Ho i denti storti. Dato di fatto. Verità assoluta dalla quale non tento di scappare, ammetto che è così, solo che a me non da fastidio. Non è che abbia dei denti terribilmente storti, semplicemente non sono perfettamente allineati come vuole lo standard di bellezza dei giorni nostri. E a me che me ne importa?
Purtroppo, ho dovuto combattere a lungo contro l’ortodonzia. Ah, l’incubo dell’ortodonzia! All’età di otto anni il mio dentista aveva già decretato che io sarei stato uno dei suoi clienti, di quelli che gli lasciavano un sacco di soldi, e che si tenevano quell’apparecchiaccio in bocca per cinque, sei anni (chiaramente durante tutta l’adolescenza, rovinata dal famigerato marchingegno anti-fidanzata) e che dovevano andare ogni singola settimana a farsi aggiustare di mezzo millimetro l’apparecchio. Se penso a quanti amici sono caduti nella rete, a quanti danni psicologici l’ortodonzia ha fatto loro, e a quanti soldi hanno speso i loro genitori per poi scoprire che, negli anni, i denti hanno la tendenza a tornare alla loro posizione naturale (proprio lì dove la natura li aveva voluti). Quindi l’ortodonzia da sola non è sufficiente a mantenere i denti nella posizione perfettamente innaturale voluta dall’uomo. Ma questa è una scoperta posteriore al periodo in cui io ero adolescente, ad oggi si preoccupano di assicurare i denti cosicché non si muovano, quella volta no.
Ad ogni modo, già ad otto anni avevo ben chiaro in testa che io, quel coso, non l’avrei messo in bocca. Di tutt’altro parere era mia madre che ci teneva alla mia bellezza. Per lei, cinque o sei anni sarebbero passati subito, in confronto ad un’intera vita di sorrisi smaglianti. Anche se non se ne sarebbe parlato fino ai miei undici, dodici anni, quindi, la battaglia era già iniziata. Litigavamo regolarmente, perché io non mancavo di tirare fuori l’argomento, accompagnato da obiezioni ogni volta diverse e da arringhe che avrebbero fatto invidia al miglior avvocato del mondo. Mia madre, invece, non si sforzava minimamente, unico suo punto forza il fatto che lei era mia madre e lei avrebbe deciso per me finchè avessi vissuto sotto il suo tetto. L’aveva ripetuto così tante volte che finii col prenderla alla lettera.
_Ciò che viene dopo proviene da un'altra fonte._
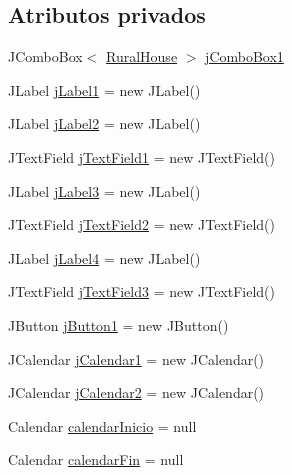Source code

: \subsection*{Atributos privados}
\begin{DoxyCompactItemize}
\item 
J\+Combo\+Box$<$ \mbox{\hyperlink{classdomain_1_1_rural_house}{Rural\+House}} $>$ \mbox{\hyperlink{classgui_1_1_set_availability_g_u_i_a759205843282f8c868c459aa46c17e33}{j\+Combo\+Box1}}
\item 
J\+Label \mbox{\hyperlink{classgui_1_1_set_availability_g_u_i_a99e5f2918949b5f2a6efa15b7127efe0}{j\+Label1}} = new J\+Label()
\item 
J\+Label \mbox{\hyperlink{classgui_1_1_set_availability_g_u_i_a43fadd92c137066f726495f6de29a145}{j\+Label2}} = new J\+Label()
\item 
J\+Text\+Field \mbox{\hyperlink{classgui_1_1_set_availability_g_u_i_a6e664193569e01789e9ccc37fa132c2a}{j\+Text\+Field1}} = new J\+Text\+Field()
\item 
J\+Label \mbox{\hyperlink{classgui_1_1_set_availability_g_u_i_a260839d8134a704462036f00e61a334b}{j\+Label3}} = new J\+Label()
\item 
J\+Text\+Field \mbox{\hyperlink{classgui_1_1_set_availability_g_u_i_aa31fe6946000ac1d5a01e7beb2ed4c84}{j\+Text\+Field2}} = new J\+Text\+Field()
\item 
J\+Label \mbox{\hyperlink{classgui_1_1_set_availability_g_u_i_a6969d8917d158a3fa66153ccea58d2d5}{j\+Label4}} = new J\+Label()
\item 
J\+Text\+Field \mbox{\hyperlink{classgui_1_1_set_availability_g_u_i_a6a62e691d6ed16e056c13d321e077d00}{j\+Text\+Field3}} = new J\+Text\+Field()
\item 
J\+Button \mbox{\hyperlink{classgui_1_1_set_availability_g_u_i_ab2d139775a7efa35d9ed682e2e12f73f}{j\+Button1}} = new J\+Button()
\item 
J\+Calendar \mbox{\hyperlink{classgui_1_1_set_availability_g_u_i_a63c6223a835c93552a03023371a639c1}{j\+Calendar1}} = new J\+Calendar()
\item 
J\+Calendar \mbox{\hyperlink{classgui_1_1_set_availability_g_u_i_adb69766fbc914bb6e0fd934557e3e291}{j\+Calendar2}} = new J\+Calendar()
\item 
Calendar \mbox{\hyperlink{classgui_1_1_set_availability_g_u_i_a51ab1c21f362c9f5c76028af1378b45a}{calendar\+Inicio}} = null
\item 
Calendar \mbox{\hyperlink{classgui_1_1_set_availability_g_u_i_a5e2c23ae26a24b06dc19e8b2c9233807}{calendar\+Fin}} = null

\end{DoxyCompactItemize}
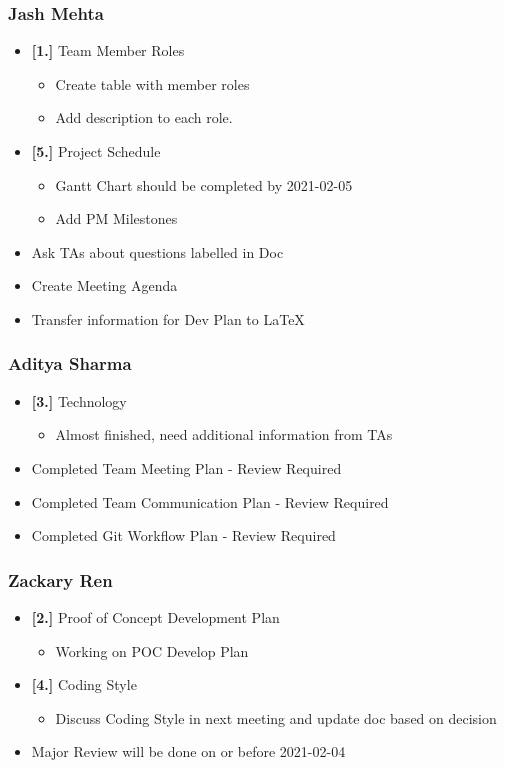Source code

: \documentclass[11pt, oneside]{article}   	%
\begin{document}
\subsubsection*{Jash Mehta}
\begin{itemize}
\item \textbf{[1.]} Team Member Roles
\begin{itemize}
\item Create table with member roles
\item Add description to each role.
\end{itemize}

\item \textbf{[5.]} Project Schedule
\begin{itemize}
\item Gantt Chart should be completed by 2021-02-05
\item Add PM Milestones
\end{itemize}

\item Ask TAs about questions labelled in Doc
\item Create Meeting Agenda
\item Transfer information for Dev Plan to LaTeX
\end{itemize}

\subsubsection*{Aditya Sharma}
\begin{itemize}
\item \textbf{[3.]} Technology
\begin{itemize}
\item Almost finished, need additional information from TAs
\end{itemize}

\item Completed Team Meeting Plan - Review Required
\item Completed Team Communication Plan - Review Required
\item Completed Git Workflow Plan - Review Required
\end{itemize}

\subsubsection*{Zackary Ren}
\begin{itemize}
\item \textbf{[2.]} Proof of Concept Development Plan
\begin{itemize}
\item Working on POC Develop Plan
\end{itemize}

\item \textbf{[4.]} Coding Style
\begin{itemize}
\item Discuss Coding Style in next meeting and update doc based on decision
\end{itemize}

\item Major Review will be done on or before 2021-02-04
\end{itemize}
\end{document}
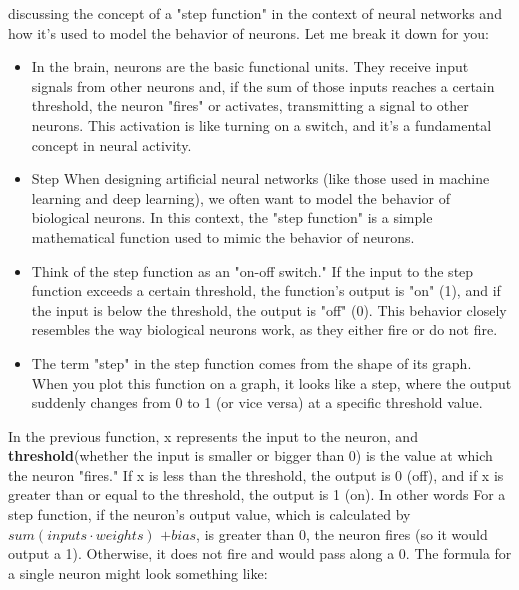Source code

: discussing the concept of a "step function" in the context of neural networks and how it's used to model the behavior of neurons. Let me break it down for you:

\begin{itemize}
    \item In the brain, neurons are the basic functional units. They receive input signals from other neurons and, if the sum of those inputs reaches a certain threshold, the neuron "fires" or activates, transmitting a signal to other neurons. This activation is like turning on a switch, and it's a fundamental concept in neural activity.
    \item Step  When designing artificial neural networks (like those used in machine learning and deep learning), we often want to model the behavior of biological neurons. In this context, the "step function" is a simple mathematical function used to mimic the behavior of neurons.
    \item Think of the step function as an "on-off switch." If the input to the step function exceeds a certain threshold, the function's output is "on" (1), and if the input is below the threshold, the output is "off" (0). This behavior closely resembles the way biological neurons work, as they either fire or do not fire.
    \item The term "step" in the step function comes from the shape of its graph. When you plot this function on a graph, it looks like a step, where the output suddenly changes from 0 to 1 (or vice versa) at a specific threshold value.
\end{itemize}

In the previous function, x represents the input to the neuron, and \textbf{threshold}(whether the input is smaller or bigger than 0) is the value at which the neuron "fires." If x is less than the threshold, the output is 0 (off), and if x is greater than or equal to the threshold, the output is 1 (on).
In other words
For a step function, if the neuron’s output value, which is calculated by $sum(inputs\cdot weights)$
$+ bias$, is greater than 0, the neuron fires (so it would output a 1). Otherwise, it does not fire
and would pass along a 0. The formula for a single neuron might look something like:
Arrivò il famigerato momento dell’ortodonzia, a dodici anni. Il giorno prima dell’appuntamento dal dentista feci la valigia (riempii lo zaino, in verità), le scrissi che me ne andavo per evitare l’apparecchio, e uscii di casa diretto da mio padre. Lui mi accolse ridendo, e fu felice che avessi pensato a lui, ma non aveva intenzione di combattere mia madre anche su questo. Il giorno dopo mi riportò a casa, se non altro dopo l’orario dell’appuntamento che persi con soddisfazione. Mia madre era furiosa, io ero ostinato. Le liti continuavano ed ogni volta che fissava l’appuntamento io facevo in modo di sparire. Scoprivo sempre quando ci sarebbe stato l’appuntamento successivo e lei si infuriava sempre più. Alla fine, diventai estremo perché non ne potevo più. In fondo era la mia bocca e ero io che avrei dovuto decidere il da farsi, non lei. Mi arrampicai sull’albero e le dissi che mi sarei buttato giù se non l’avesse finita per sempre con questa storia, che io, da grande, avrei deciso se sottopormi ad ortodonzia oppure no.
Vinsi la mia battaglia. Ed oggi sono molto contento dei miei denti imperfetti.